You are asked to filter the data below and copy every line holding "Project".

MATERIAL SUPPLIED —
----------------

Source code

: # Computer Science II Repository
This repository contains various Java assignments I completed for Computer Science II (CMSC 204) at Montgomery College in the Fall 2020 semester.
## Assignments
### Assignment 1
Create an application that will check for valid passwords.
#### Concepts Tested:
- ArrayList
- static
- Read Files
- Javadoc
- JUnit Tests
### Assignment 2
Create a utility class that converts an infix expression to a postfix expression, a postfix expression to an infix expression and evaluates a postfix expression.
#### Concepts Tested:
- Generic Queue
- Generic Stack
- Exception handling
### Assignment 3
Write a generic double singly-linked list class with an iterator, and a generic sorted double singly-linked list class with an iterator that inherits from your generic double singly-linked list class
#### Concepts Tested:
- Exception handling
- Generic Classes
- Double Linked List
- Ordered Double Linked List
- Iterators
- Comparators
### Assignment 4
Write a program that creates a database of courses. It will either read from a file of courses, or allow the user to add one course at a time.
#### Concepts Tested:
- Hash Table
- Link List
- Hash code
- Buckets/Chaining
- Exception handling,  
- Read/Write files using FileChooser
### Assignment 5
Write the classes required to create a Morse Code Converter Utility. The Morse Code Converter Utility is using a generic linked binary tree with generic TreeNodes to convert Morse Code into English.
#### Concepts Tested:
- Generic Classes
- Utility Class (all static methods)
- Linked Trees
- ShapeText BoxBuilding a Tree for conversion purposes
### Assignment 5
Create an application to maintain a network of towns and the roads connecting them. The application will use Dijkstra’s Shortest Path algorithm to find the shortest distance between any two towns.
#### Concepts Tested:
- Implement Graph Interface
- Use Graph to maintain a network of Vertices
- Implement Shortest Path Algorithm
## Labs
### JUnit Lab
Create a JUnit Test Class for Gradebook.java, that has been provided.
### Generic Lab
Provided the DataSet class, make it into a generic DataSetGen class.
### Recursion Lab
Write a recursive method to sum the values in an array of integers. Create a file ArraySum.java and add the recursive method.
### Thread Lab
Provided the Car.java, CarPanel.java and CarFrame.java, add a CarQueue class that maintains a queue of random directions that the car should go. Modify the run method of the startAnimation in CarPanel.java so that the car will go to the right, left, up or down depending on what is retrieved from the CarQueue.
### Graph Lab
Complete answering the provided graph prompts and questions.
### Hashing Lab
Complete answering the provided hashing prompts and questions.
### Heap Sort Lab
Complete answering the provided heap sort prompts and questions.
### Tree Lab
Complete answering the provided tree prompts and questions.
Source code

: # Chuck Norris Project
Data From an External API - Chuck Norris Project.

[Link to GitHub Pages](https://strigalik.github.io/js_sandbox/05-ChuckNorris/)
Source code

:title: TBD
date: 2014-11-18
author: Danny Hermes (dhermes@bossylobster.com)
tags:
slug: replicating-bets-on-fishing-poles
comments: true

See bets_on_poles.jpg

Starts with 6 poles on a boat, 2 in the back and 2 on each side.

----------------

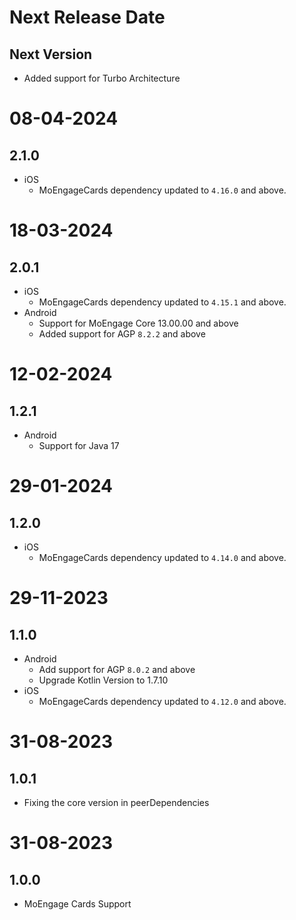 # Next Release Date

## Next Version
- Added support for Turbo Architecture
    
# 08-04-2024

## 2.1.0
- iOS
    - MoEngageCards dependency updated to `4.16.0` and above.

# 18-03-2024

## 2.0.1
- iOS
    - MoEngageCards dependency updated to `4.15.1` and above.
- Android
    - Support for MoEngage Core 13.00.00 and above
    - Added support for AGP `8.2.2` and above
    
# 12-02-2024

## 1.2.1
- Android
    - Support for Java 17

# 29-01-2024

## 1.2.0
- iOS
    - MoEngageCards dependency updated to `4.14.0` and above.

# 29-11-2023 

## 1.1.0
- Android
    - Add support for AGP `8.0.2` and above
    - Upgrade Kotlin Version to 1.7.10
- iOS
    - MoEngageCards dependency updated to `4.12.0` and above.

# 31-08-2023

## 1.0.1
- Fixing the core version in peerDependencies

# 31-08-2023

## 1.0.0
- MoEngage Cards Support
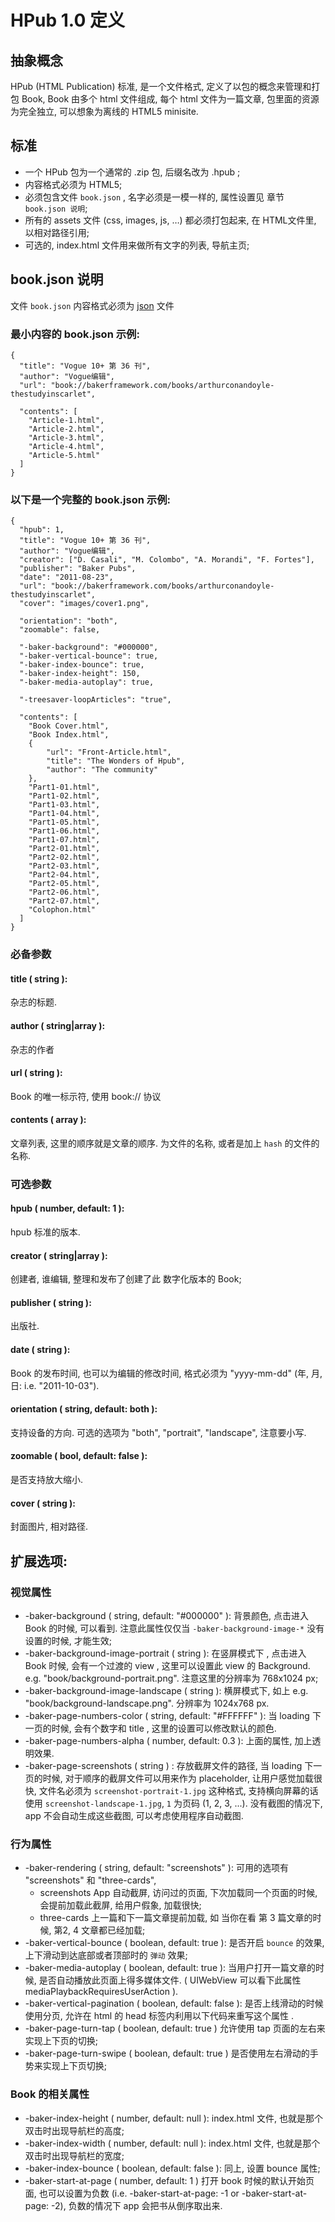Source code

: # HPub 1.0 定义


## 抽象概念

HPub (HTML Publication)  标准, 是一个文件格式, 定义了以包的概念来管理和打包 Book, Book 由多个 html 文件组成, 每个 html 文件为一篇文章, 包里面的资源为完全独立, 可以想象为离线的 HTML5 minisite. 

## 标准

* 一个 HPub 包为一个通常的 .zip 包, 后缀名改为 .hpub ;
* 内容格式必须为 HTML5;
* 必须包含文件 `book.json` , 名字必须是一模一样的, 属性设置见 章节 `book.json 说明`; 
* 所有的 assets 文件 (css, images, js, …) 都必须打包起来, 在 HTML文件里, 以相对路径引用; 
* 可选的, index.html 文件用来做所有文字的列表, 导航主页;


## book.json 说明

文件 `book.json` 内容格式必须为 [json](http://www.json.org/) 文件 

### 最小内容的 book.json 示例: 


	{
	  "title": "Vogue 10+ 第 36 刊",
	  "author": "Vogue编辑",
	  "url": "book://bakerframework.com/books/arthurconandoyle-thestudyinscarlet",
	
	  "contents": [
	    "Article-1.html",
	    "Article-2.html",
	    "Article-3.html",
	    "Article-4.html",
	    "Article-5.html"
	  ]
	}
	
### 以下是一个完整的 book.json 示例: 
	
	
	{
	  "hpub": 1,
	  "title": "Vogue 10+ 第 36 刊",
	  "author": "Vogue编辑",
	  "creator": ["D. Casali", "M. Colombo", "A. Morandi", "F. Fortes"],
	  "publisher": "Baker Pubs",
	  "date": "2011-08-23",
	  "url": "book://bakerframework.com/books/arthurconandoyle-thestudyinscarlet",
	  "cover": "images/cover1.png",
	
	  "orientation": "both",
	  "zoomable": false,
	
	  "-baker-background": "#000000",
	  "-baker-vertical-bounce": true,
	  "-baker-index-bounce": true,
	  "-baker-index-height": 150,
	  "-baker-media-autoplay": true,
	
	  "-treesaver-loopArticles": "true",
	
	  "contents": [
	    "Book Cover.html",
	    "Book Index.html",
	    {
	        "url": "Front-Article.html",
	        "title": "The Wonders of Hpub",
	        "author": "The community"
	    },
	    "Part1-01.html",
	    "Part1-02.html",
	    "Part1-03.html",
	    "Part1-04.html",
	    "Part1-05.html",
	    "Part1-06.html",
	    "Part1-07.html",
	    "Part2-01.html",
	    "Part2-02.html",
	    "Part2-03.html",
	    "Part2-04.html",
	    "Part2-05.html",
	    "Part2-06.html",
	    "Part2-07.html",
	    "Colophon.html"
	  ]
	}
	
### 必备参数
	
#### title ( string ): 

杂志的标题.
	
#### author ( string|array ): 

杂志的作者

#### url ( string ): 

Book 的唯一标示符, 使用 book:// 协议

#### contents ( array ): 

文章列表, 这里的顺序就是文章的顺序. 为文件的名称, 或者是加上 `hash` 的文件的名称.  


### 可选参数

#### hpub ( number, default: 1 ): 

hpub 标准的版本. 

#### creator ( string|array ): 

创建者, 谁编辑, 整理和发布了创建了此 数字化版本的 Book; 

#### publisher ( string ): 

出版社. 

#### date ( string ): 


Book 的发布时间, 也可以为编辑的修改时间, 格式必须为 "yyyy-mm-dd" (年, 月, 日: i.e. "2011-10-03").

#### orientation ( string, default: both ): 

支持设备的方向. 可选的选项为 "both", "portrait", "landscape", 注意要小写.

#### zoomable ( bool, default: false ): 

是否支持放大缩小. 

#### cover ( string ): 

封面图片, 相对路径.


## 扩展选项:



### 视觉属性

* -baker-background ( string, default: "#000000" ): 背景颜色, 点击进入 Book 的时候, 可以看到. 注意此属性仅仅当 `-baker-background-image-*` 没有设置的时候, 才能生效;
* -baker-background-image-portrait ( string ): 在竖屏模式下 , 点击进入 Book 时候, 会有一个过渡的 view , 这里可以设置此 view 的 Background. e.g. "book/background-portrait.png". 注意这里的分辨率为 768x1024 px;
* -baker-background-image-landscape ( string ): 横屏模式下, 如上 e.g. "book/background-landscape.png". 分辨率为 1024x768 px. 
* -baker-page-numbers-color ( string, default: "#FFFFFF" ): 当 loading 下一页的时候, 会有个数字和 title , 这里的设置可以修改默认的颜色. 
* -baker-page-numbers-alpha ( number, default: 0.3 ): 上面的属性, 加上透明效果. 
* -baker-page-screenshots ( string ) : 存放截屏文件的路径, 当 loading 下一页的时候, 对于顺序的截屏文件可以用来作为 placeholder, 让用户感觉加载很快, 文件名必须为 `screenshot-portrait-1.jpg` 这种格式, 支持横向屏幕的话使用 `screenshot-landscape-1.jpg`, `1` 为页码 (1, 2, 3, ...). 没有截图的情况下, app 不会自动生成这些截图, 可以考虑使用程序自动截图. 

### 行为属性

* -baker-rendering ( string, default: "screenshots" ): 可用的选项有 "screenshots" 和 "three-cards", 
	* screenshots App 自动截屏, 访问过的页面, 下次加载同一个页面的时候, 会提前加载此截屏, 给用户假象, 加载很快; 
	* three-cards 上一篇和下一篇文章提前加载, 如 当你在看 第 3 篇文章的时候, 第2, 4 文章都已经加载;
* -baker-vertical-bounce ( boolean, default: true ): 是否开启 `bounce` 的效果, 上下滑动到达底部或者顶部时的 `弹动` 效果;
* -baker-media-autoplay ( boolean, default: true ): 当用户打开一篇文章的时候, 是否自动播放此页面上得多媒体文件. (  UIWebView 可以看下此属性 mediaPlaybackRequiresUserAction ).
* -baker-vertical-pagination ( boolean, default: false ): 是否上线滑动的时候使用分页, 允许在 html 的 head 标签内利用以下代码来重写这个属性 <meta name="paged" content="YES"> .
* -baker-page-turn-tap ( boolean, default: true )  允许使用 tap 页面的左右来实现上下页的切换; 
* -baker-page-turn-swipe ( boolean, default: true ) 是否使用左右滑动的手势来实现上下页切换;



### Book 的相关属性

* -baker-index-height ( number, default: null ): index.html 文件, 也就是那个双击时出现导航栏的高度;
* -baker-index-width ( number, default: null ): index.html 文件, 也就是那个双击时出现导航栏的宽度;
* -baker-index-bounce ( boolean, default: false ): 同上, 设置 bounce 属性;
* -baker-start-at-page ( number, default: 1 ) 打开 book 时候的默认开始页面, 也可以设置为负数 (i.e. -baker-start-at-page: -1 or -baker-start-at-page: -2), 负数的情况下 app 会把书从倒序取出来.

----------------

REPLY —
: # Chuck Norris Project
Data From an External API - Chuck Norris Project.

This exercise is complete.